— Problem to solve —
The entries that follow should be reproduced exactly, with no images carried over.

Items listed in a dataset
########

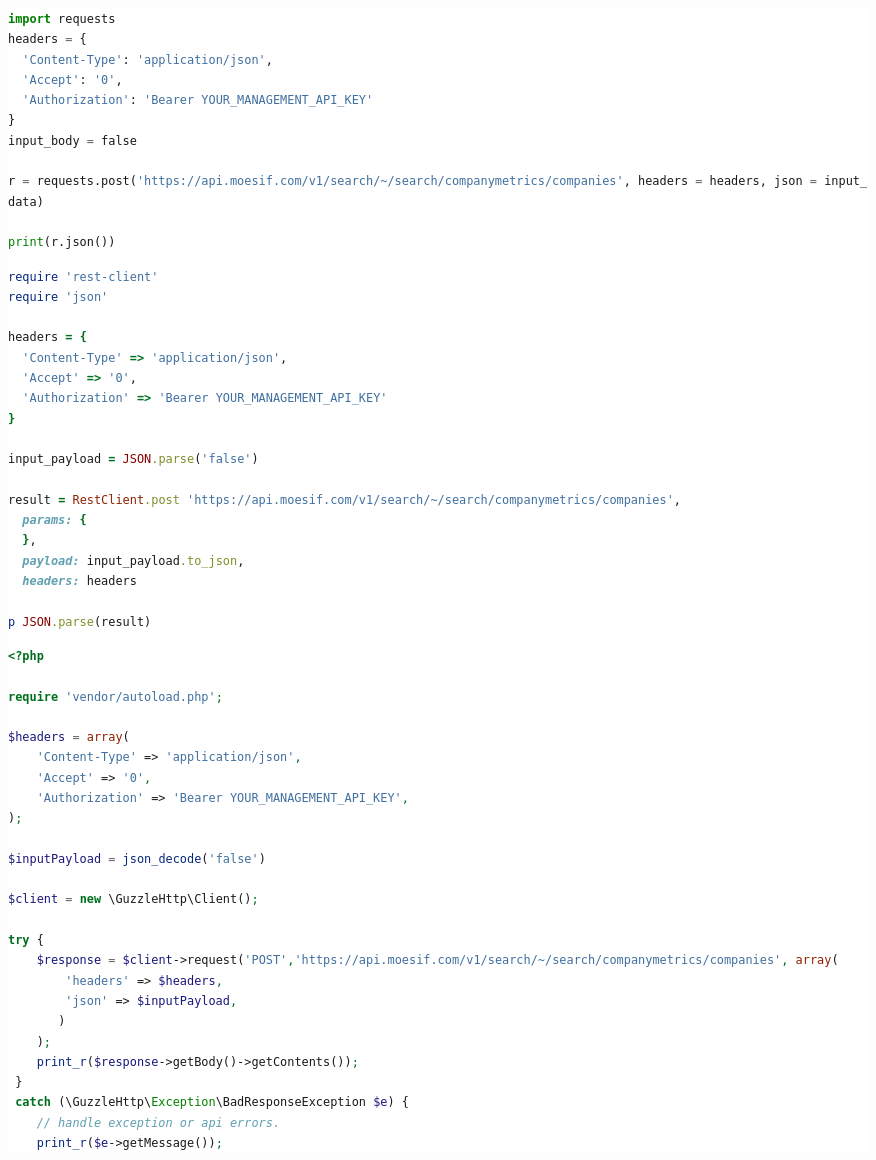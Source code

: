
 ```python
import requests
headers = {
  'Content-Type': 'application/json',
  'Accept': '0',
  'Authorization': 'Bearer YOUR_MANAGEMENT_API_KEY'
}
input_body = false

r = requests.post('https://api.moesif.com/v1/search/~/search/companymetrics/companies', headers = headers, json = input_data)

print(r.json())

```

```ruby
require 'rest-client'
require 'json'

headers = {
  'Content-Type' => 'application/json',
  'Accept' => '0',
  'Authorization' => 'Bearer YOUR_MANAGEMENT_API_KEY'
}

input_payload = JSON.parse('false')

result = RestClient.post 'https://api.moesif.com/v1/search/~/search/companymetrics/companies',
  params: {
  }, 
  payload: input_payload.to_json, 
  headers: headers

p JSON.parse(result)

```

```php
<?php

require 'vendor/autoload.php';

$headers = array(
    'Content-Type' => 'application/json',
    'Accept' => '0',
    'Authorization' => 'Bearer YOUR_MANAGEMENT_API_KEY',
);

$inputPayload = json_decode('false')

$client = new \GuzzleHttp\Client();

try {
    $response = $client->request('POST','https://api.moesif.com/v1/search/~/search/companymetrics/companies', array(
        'headers' => $headers,
        'json' => $inputPayload,
       )
    );
    print_r($response->getBody()->getContents());
 }
 catch (\GuzzleHttp\Exception\BadResponseException $e) {
    // handle exception or api errors.
    print_r($e->getMessage());
```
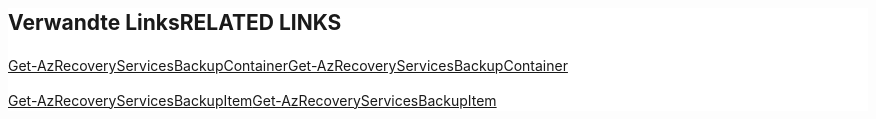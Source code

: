 ## <span data-ttu-id="32078-142">Verwandte Links</span><span class="sxs-lookup"><span data-stu-id="32078-142">RELATED LINKS</span></span>

[<span data-ttu-id="32078-143">Get-AzRecoveryServicesBackupContainer</span><span class="sxs-lookup"><span data-stu-id="32078-143">Get-AzRecoveryServicesBackupContainer</span></span>]()

[<span data-ttu-id="32078-144">Get-AzRecoveryServicesBackupItem</span><span class="sxs-lookup"><span data-stu-id="32078-144">Get-AzRecoveryServicesBackupItem</span></span>]()

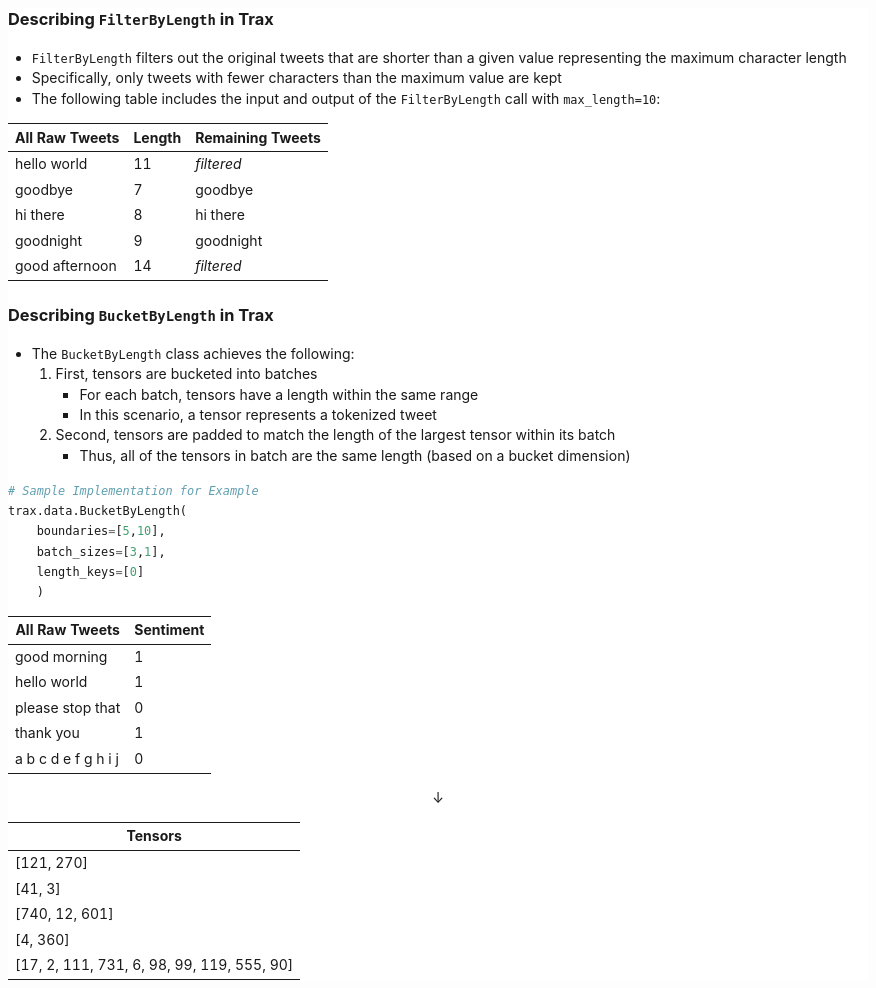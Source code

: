### Describing `FilterByLength` in Trax
- `FilterByLength` filters out the original tweets that are shorter than a given value representing the maximum character length
- Specifically, only tweets with fewer characters than the maximum value are kept
- The following table includes the input and output of the `FilterByLength` call with `max_length=10`:

| All Raw Tweets | Length | Remaining Tweets |
| -------------- | ------ | ---------------- |
| hello world    | 11     | *filtered*       |
| goodbye        | 7      | goodbye          |
| hi there       | 8      | hi there         |
| goodnight      | 9      | goodnight        |
| good afternoon | 14     | *filtered*       |

### Describing `BucketByLength` in Trax
- The `BucketByLength` class achieves the following:
    1. First, tensors are bucketed into batches
        - For each batch, tensors have a length within the same range
        - In this scenario, a tensor represents a tokenized tweet
    2. Second, tensors are padded to match the length of the largest tensor within its batch
        - Thus, all of the tensors in batch are the same length (based on a bucket dimension)

```python
# Sample Implementation for Example
trax.data.BucketByLength(
    boundaries=[5,10],
    batch_sizes=[3,1],
    length_keys=[0]
    )
```

| All Raw Tweets        | Sentiment |
| --------------------- | --------- |
| good morning          | 1         |
| hello world           | 1         |
| please stop that      | 0         |
| thank you             | 1         |
| a b c d e f g h i j   | 0         |

$$
\downarrow
$$

| Tensors                                    |
| ------------------------------------------ |
| [121, 270]                                 |
| [41, 3]                                    |
| [740, 12, 601]                             |
| [4, 360]                                   |
| [17, 2, 111, 731, 6, 98, 99, 119, 555, 90] |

########

— Response area —
Source code

:
 ```python
import requests
headers = {
  'Content-Type': 'application/json',
  'Accept': '0',
  'Authorization': 'Bearer YOUR_MANAGEMENT_API_KEY'
}
input_body = false

r = requests.post('https://api.moesif.com/v1/search/~/search/companymetrics/companies', headers = headers, json = input_data)

print(r.json())

```

```ruby
require 'rest-client'
require 'json'

headers = {
  'Content-Type' => 'application/json',
  'Accept' => '0',
  'Authorization' => 'Bearer YOUR_MANAGEMENT_API_KEY'
}

input_payload = JSON.parse('false')

result = RestClient.post 'https://api.moesif.com/v1/search/~/search/companymetrics/companies',
  params: {
  }, 
  payload: input_payload.to_json, 
  headers: headers

p JSON.parse(result)

```

```php
<?php

require 'vendor/autoload.php';

$headers = array(
    'Content-Type' => 'application/json',
    'Accept' => '0',
    'Authorization' => 'Bearer YOUR_MANAGEMENT_API_KEY',
);

$inputPayload = json_decode('false')

$client = new \GuzzleHttp\Client();

try {
    $response = $client->request('POST','https://api.moesif.com/v1/search/~/search/companymetrics/companies', array(
        'headers' => $headers,
        'json' => $inputPayload,
       )
    );
    print_r($response->getBody()->getContents());
 }
 catch (\GuzzleHttp\Exception\BadResponseException $e) {
    // handle exception or api errors.
    print_r($e->getMessage());
```
Source code

: ## <span data-ttu-id="32078-142">Verwandte Links</span><span class="sxs-lookup"><span data-stu-id="32078-142">RELATED LINKS</span></span>

[<span data-ttu-id="32078-143">Get-AzRecoveryServicesBackupContainer</span><span class="sxs-lookup"><span data-stu-id="32078-143">Get-AzRecoveryServicesBackupContainer</span></span>]()

[<span data-ttu-id="32078-144">Get-AzRecoveryServicesBackupItem</span><span class="sxs-lookup"><span data-stu-id="32078-144">Get-AzRecoveryServicesBackupItem</span></span>]()

Source code

:### Describing `FilterByLength` in Trax
- `FilterByLength` filters out the original tweets that are shorter than a given value representing the maximum character length
- Specifically, only tweets with fewer characters than the maximum value are kept
- The following table includes the input and output of the `FilterByLength` call with `max_length=10`:

| All Raw Tweets | Length | Remaining Tweets |
| -------------- | ------ | ---------------- |
| hello world    | 11     | *filtered*       |
| goodbye        | 7      | goodbye          |
| hi there       | 8      | hi there         |
| goodnight      | 9      | goodnight        |
| good afternoon | 14     | *filtered*       |

### Describing `BucketByLength` in Trax
- The `BucketByLength` class achieves the following:
    1. First, tensors are bucketed into batches
        - For each batch, tensors have a length within the same range
        - In this scenario, a tensor represents a tokenized tweet
    2. Second, tensors are padded to match the length of the largest tensor within its batch
        - Thus, all of the tensors in batch are the same length (based on a bucket dimension)

```python
# Sample Implementation for Example
trax.data.BucketByLength(
    boundaries=[5,10],
    batch_sizes=[3,1],
    length_keys=[0]
    )
```

| All Raw Tweets        | Sentiment |
| --------------------- | --------- |
| good morning          | 1         |
| hello world           | 1         |
| please stop that      | 0         |
| thank you             | 1         |
| a b c d e f g h i j   | 0         |

$$
\downarrow
$$

| Tensors                                    |
| ------------------------------------------ |
| [121, 270]                                 |
| [41, 3]                                    |
| [740, 12, 601]                             |
| [4, 360]                                   |
| [17, 2, 111, 731, 6, 98, 99, 119, 555, 90] |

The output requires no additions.